Дым, дитя ветра и пламени, кажется мне еще и знаком путешествия к самому себе, художественного самоанализа с его универсальным и личным опытом. Главное — это образ совершенства.

— Но вернемся внутрь “телевизионного дискурса”. Не кажется тебе, что для пишущих сегодня рукопись сама по себе отодвинута на переферию культуры? Совершенства формы мы ищем внутри микропроцессора. Как мы можем по—новому описать (или выразить) конкурирующие модели чувственного опыта и аналитического мышления? И что для тебя означает мысль (я не хочу прибегать к слову “жупел”) о “смене парадигм”?

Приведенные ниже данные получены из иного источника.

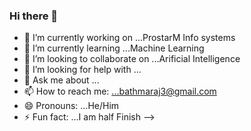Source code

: ### Hi there 👋

- 🔭 I’m currently working on ...ProstarM Info systems
- 🌱 I’m currently learning ...Machine Learning
- 👯 I’m looking to collaborate on ...Arificial Intelligence
- 🤔 I’m looking for help with ...
- 💬 Ask me about ...
- 📫 How to reach me: ...bathmaraj3@gmail.com
- 😄 Pronouns: ...He/Him
- ⚡ Fun fact: ...I am half Finish
-->
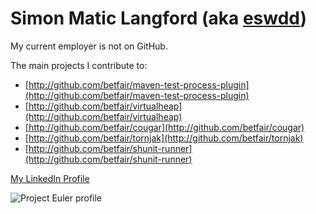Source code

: ---
---
Simon Matic Langford (aka [eswdd](https://github.com/eswdd))
================================

My current employer is not on GitHub.

The main projects I contribute to:
* [http://github.com/betfair/maven-test-process-plugin](http://github.com/betfair/maven-test-process-plugin)
* [http://github.com/betfair/virtualheap](http://github.com/betfair/virtualheap)
* [http://github.com/betfair/cougar](http://github.com/betfair/cougar)
* [http://github.com/betfair/tornjak](http://github.com/betfair/tornjak)
* [http://github.com/betfair/shunit-runner](http://github.com/betfair/shunit-runner)

[My LinkedIn Profile](http://www.linkedin.com/in/maticlangford)

![Project Euler profile](http://projecteuler.net/profile/eswdd.png)
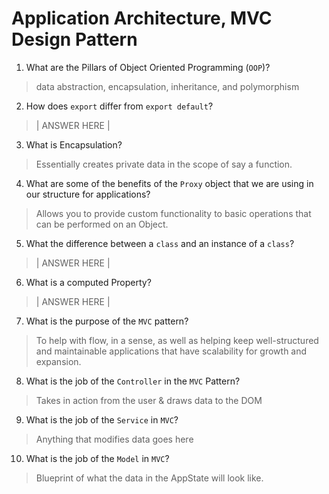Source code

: # Application Architecture, MVC Design Pattern
01. What are the Pillars of Object Oriented Programming (`OOP`)?
  
  > data abstraction, encapsulation, inheritance, and polymorphism

02. How does `export` differ from `export default`?
  
  > | ANSWER HERE |

03. What is Encapsulation?
  
  > Essentially creates private data in the scope of say a function.

04. What are some of the benefits of the `Proxy` object that we are using in our structure for applications?
  
  > Allows you to provide custom functionality to basic operations that can be performed on an Object.

05. What the difference between a `class` and an instance of a `class`?
  
  > | ANSWER HERE |

06. What is a computed Property?
  
  > | ANSWER HERE |

07. What is the purpose of the `MVC` pattern?
  
  > To help with flow, in a sense, as well as helping keep well-structured and maintainable applications that have scalability for growth and expansion.

08. What is the job of the `Controller` in the `MVC` Pattern?
  
  > Takes in action from the user & draws data to the DOM

09. What is the job of the `Service` in `MVC`?
  
  > Anything that modifies data goes here

10. What is the job of the `Model` in `MVC`?
  
  > Blueprint of what the data in the AppState will look like.
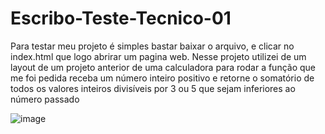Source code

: # Escribo-Teste-Tecnico-01

Para testar meu projeto é simples bastar baixar o arquivo, e clicar no index.html que logo abrirar um pagina web.
Nesse projeto utilizei de um layout de um projeto anterior de uma calculadora para rodar a função que me foi pedida
receba um número inteiro positivo e retorne o
somatório de todos os valores inteiros divisíveis por 3 ou 5 que sejam inferiores ao
número passado

![image](https://user-images.githubusercontent.com/96206036/185437866-07d17cec-fd3b-477f-bbc6-d51da0fc8525.png)

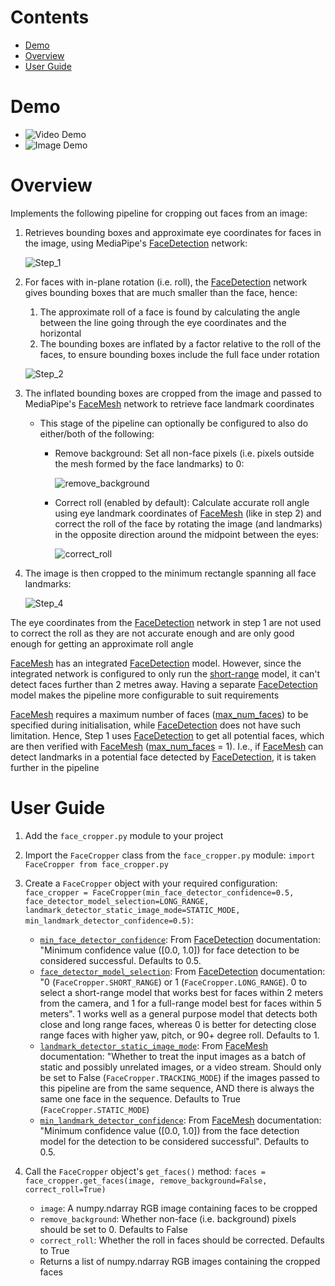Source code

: # Contents
- [Demo](https://github.com/tsen-dev/face_cropper.py#demo)
- [Overview](https://github.com/tsen-dev/face_cropper.py#overview)
- [User Guide](https://github.com/tsen-dev/face_cropper.py#user-guide)

# Demo
- ![Video Demo](demo_link)
- ![Image Demo](demo_link)

# Overview
Implements the following pipeline for cropping out faces from an image:
1. Retrieves bounding boxes and approximate eye coordinates for faces in the image, using MediaPipe's [FaceDetection](https://google.github.io/mediapipe/solutions/face_detection.html) network:
   
    ![Step_1](step_1_link)
   

2. For faces with in-plane rotation (i.e. roll), the [FaceDetection](https://google.github.io/mediapipe/solutions/face_detection.html) network gives bounding boxes that are much smaller than the face, hence:
    1. The approximate roll of a face is found by calculating the angle between the line going through the eye coordinates and the horizontal
    2. The bounding boxes are inflated by a factor relative to the roll of the faces, to ensure bounding boxes include the full face under rotation
    
    ![Step_2](step_2_link) 
    

3. The inflated bounding boxes are cropped from the image and passed to MediaPipe's [FaceMesh](https://google.github.io/mediapipe/solutions/face_mesh.html) network to retrieve face landmark coordinates
    - This stage of the pipeline can optionally be configured to also do either/both of the following:
        - Remove background: Set all non-face pixels (i.e. pixels outside the mesh formed by the face landmarks) to 0:
          
            ![remove_background](remove_background_link)
        
        - Correct roll (enabled by default): Calculate accurate roll angle using eye landmark coordinates of [FaceMesh](https://google.github.io/mediapipe/solutions/face_mesh.html) (like in step 2) and correct the roll of the face by rotating the image (and landmarks) in the opposite direction around the midpoint between the eyes:
  
            ![correct_roll](correct_roll_link)

          
4. The image is then cropped to the minimum rectangle spanning all face landmarks:

    ![Step_4](step_2_link)


The eye coordinates from the [FaceDetection](https://google.github.io/mediapipe/solutions/face_detection.html) network in step 1 are not used to correct the roll as they are not accurate enough and are only good enough for getting an approximate roll angle
  

[FaceMesh](https://google.github.io/mediapipe/solutions/face_mesh.html) has an integrated [FaceDetection](https://google.github.io/mediapipe/solutions/face_detection.html) model. However, since the integrated network is configured to only run the [short-range](https://google.github.io/mediapipe/solutions/face_detection.html#model_selection) model, it can't detect faces further than 2 metres away. Having a separate [FaceDetection](https://google.github.io/mediapipe/solutions/face_detection.html) model makes the pipeline more configurable to suit requirements
  

[FaceMesh](https://google.github.io/mediapipe/solutions/face_mesh.html) requires a maximum number of faces ([max_num_faces](https://google.github.io/mediapipe/solutions/face_mesh.html#max_num_faces)) to be specified during initialisation, while [FaceDetection](https://google.github.io/mediapipe/solutions/face_detection.html) does not have such limitation. Hence, Step 1 uses [FaceDetection](https://google.github.io/mediapipe/solutions/face_detection.html) to get all potential faces, which are then verified with [FaceMesh](https://google.github.io/mediapipe/solutions/face_mesh.html) ([max_num_faces](https://google.github.io/mediapipe/solutions/face_mesh.html#max_num_faces) = 1). I.e., if [FaceMesh](https://google.github.io/mediapipe/solutions/face_mesh.html) can detect landmarks in a potential face detected by [FaceDetection](https://google.github.io/mediapipe/solutions/face_detection.html), it is taken further in the pipeline



# User Guide
1. Add the `face_cropper.py` module to your project
   

2. Import the `FaceCropper` class from the `face_cropper.py` module: `import FaceCropper from face_cropper.py`


3. Create a `FaceCropper` object with your required configuration: `face_cropper = FaceCropper(min_face_detector_confidence=0.5, face_detector_model_selection=LONG_RANGE, landmark_detector_static_image_mode=STATIC_MODE, min_landmark_detector_confidence=0.5)`:
    - [`min_face_detector_confidence`](https://google.github.io/mediapipe/solutions/face_detection.html#min_detection_confidence): From [FaceDetection](https://google.github.io/mediapipe/solutions/face_detection.html) documentation: "Minimum confidence value ([0.0, 1.0]) for face detection to be considered successful. Defaults to 0.5.
    - [`face_detector_model_selection`](https://google.github.io/mediapipe/solutions/face_detection.html#model_selection): From [FaceDetection](https://google.github.io/mediapipe/solutions/face_detection.html) documentation: "0 (`FaceCropper.SHORT_RANGE`) or 1 (`FaceCropper.LONG_RANGE`). 0 to select a short-range model that works best for faces within 2 meters from the camera, and 1 for a full-range model best for faces within 5 meters". 1 works well as a general purpose model that detects both close and long range faces, whereas 0 is better for detecting close range faces with higher yaw, pitch, or 90+ degree roll. Defaults to 1.
    - [`landmark_detector_static_image_mode`](https://google.github.io/mediapipe/solutions/face_mesh.html#static_image_mode): From [FaceMesh](https://google.github.io/mediapipe/solutions/face_mesh.html) documentation: "Whether to treat the input images as a batch of static and possibly unrelated images, or a video stream. Should only be set to False (`FaceCropper.TRACKING_MODE`) if the images passed to this pipeline are from the same sequence, AND there is always the same one face in the sequence. Defaults to True (`FaceCropper.STATIC_MODE`)
    - [`min_landmark_detector_confidence`](https://google.github.io/mediapipe/solutions/face_mesh#min_detection_confidence): From [FaceMesh](https://google.github.io/mediapipe/solutions/face_mesh.html) documentation: "Minimum confidence value ([0.0, 1.0]) from the face detection model for the detection to be considered successful". Defaults to 0.5.


4. Call the `FaceCropper` object's `get_faces()` method: `faces = face_cropper.get_faces(image, remove_background=False, correct_roll=True)`
    - `image`: A numpy.ndarray RGB image containing faces to be cropped
    - `remove_background`: Whether non-face (i.e. background) pixels should be set to 0. Defaults to False
    - `correct_roll`: Whether the roll in faces should be corrected. Defaults to True
    - Returns a list of numpy.ndarray RGB images containing the cropped faces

По поводу же “смены парадигм” совершенно гениально высказался великий русский поэт капитан Лебядкин, напечатавший в газете “Зов” (Вестник Российского общества покровителей животных) под именем Блэка Эроу следующие стихи:

Парадигма и время

Преодоление традиций —

Подъем на горный перевал,

Им тот способен насладиться,

Кто плен канонов испытал.

Над прахом старой парадигмы

Восходит в небо новый храм,

Навеки будто бы воздвигнут,

Не сдастся никаким ветрам.

Но время — истинный судья

Всем ипостасям бытия.

“Я киноглаз. Я глаз механический. Я машина, показываю вам мир таким, каким только я смогу его увидеть. Я освобождаю себя сегодня навсегда от неподвижности человеческой и я в непрерывном движении, я приближаюсь и удаляюсь от предметов. Я подползаю под них. Я влезаю на них, я двигаюсь рядом с мордой бегущей лошади. Я врезаюсь на полном ходу в толпу. Я бегу перед бегущими солдатами. Я опрокидываюсь на спину. Я поднимаюсь вместе с аэропланами. Я падаю и взлетаю вместе с падающими и взлетающими телами.”

Дзига Вертов

Этот текст, наговоренный на магнитофон может быть выведен на осцилограф, и мы получим запись его в виде ломаной линии на экране.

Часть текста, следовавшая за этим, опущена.